> WHAT YOU HAVE TO DO: Provide only the number of lines in the data below that contain the string "secure".

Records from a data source
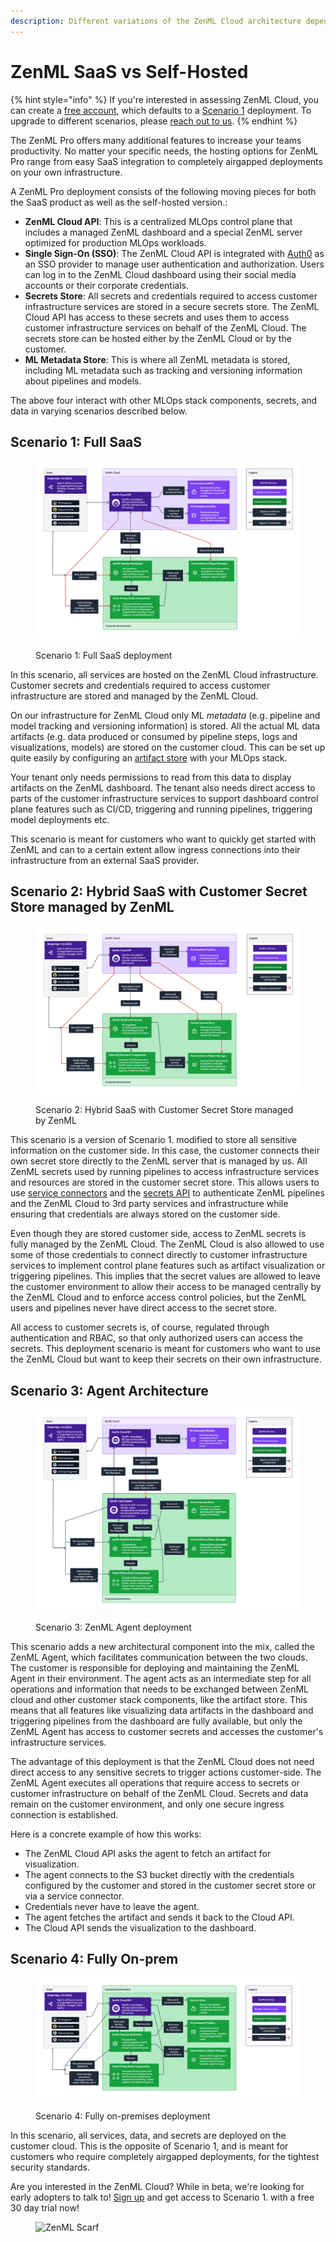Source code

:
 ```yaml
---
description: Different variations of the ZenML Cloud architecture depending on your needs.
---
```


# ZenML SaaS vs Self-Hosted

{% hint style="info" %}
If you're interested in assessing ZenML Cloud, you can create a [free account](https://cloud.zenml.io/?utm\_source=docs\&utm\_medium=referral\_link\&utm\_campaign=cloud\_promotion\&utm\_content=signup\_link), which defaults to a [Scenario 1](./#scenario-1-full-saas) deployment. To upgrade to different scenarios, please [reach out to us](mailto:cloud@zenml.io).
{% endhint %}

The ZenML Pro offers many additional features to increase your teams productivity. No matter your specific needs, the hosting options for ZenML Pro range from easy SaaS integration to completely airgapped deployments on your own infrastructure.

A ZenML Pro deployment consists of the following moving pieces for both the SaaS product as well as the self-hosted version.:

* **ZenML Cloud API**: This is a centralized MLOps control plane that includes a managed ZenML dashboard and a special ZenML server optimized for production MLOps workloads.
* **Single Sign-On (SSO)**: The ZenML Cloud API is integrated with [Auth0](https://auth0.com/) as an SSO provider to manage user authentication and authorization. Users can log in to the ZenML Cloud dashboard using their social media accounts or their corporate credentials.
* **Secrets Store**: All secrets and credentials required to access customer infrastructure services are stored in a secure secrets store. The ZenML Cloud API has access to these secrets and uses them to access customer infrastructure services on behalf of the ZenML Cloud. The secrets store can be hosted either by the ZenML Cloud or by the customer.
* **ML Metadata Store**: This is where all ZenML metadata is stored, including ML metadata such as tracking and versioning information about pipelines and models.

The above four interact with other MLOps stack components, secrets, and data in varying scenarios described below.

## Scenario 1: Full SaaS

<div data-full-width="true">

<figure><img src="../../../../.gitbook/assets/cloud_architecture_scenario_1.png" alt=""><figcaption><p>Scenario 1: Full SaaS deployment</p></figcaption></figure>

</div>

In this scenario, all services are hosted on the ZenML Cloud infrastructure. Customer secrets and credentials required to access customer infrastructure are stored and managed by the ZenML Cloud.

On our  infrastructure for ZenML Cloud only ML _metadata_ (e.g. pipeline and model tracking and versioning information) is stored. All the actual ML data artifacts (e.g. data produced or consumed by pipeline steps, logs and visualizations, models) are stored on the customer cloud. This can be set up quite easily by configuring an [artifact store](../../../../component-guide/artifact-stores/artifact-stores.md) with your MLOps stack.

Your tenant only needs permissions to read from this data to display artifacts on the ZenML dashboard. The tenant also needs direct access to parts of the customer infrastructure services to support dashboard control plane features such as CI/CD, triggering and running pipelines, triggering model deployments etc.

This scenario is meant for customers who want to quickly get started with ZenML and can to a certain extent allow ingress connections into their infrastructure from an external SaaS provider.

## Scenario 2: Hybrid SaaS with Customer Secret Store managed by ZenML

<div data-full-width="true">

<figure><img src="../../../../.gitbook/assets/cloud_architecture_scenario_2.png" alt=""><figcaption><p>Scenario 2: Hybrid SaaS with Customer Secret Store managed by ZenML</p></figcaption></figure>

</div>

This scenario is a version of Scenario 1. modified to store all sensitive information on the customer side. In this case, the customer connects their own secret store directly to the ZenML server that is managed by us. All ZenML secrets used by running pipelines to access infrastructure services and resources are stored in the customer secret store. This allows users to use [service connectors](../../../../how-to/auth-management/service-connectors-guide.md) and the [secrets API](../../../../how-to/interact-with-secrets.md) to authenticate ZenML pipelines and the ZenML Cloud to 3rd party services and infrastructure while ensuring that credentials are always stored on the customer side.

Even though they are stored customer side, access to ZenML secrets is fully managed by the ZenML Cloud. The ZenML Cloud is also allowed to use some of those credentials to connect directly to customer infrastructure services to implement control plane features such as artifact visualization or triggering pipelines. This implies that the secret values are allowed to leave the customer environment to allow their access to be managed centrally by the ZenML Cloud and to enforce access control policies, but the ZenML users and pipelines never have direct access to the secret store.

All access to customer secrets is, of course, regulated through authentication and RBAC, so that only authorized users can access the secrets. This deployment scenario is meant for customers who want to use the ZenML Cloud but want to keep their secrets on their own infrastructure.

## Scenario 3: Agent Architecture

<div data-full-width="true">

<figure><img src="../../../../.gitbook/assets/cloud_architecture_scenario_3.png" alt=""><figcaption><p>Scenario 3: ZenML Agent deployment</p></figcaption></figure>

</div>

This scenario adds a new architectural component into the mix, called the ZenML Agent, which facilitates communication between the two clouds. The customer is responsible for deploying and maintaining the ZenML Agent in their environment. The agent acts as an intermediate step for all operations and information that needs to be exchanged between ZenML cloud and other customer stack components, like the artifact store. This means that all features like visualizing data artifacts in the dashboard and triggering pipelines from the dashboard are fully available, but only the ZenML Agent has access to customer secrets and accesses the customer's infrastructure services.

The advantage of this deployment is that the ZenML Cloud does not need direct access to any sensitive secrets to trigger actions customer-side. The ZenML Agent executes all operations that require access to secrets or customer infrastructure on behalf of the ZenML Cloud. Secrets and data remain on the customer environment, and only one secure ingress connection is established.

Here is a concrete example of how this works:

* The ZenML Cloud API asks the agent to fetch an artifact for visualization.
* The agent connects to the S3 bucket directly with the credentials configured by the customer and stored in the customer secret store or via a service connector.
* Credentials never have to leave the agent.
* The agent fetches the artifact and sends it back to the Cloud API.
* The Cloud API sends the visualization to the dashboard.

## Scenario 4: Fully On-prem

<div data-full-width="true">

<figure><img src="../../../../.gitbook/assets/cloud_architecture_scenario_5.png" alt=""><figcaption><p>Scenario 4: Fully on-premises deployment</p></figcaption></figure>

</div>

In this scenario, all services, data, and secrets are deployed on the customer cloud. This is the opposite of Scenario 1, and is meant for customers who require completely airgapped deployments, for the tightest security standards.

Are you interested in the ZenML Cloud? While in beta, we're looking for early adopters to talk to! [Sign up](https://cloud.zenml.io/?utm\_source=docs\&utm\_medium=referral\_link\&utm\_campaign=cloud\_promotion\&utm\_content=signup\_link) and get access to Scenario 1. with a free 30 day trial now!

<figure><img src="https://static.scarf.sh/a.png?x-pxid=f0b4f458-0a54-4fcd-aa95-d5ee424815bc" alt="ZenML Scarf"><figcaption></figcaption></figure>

> TASK RESULT: 2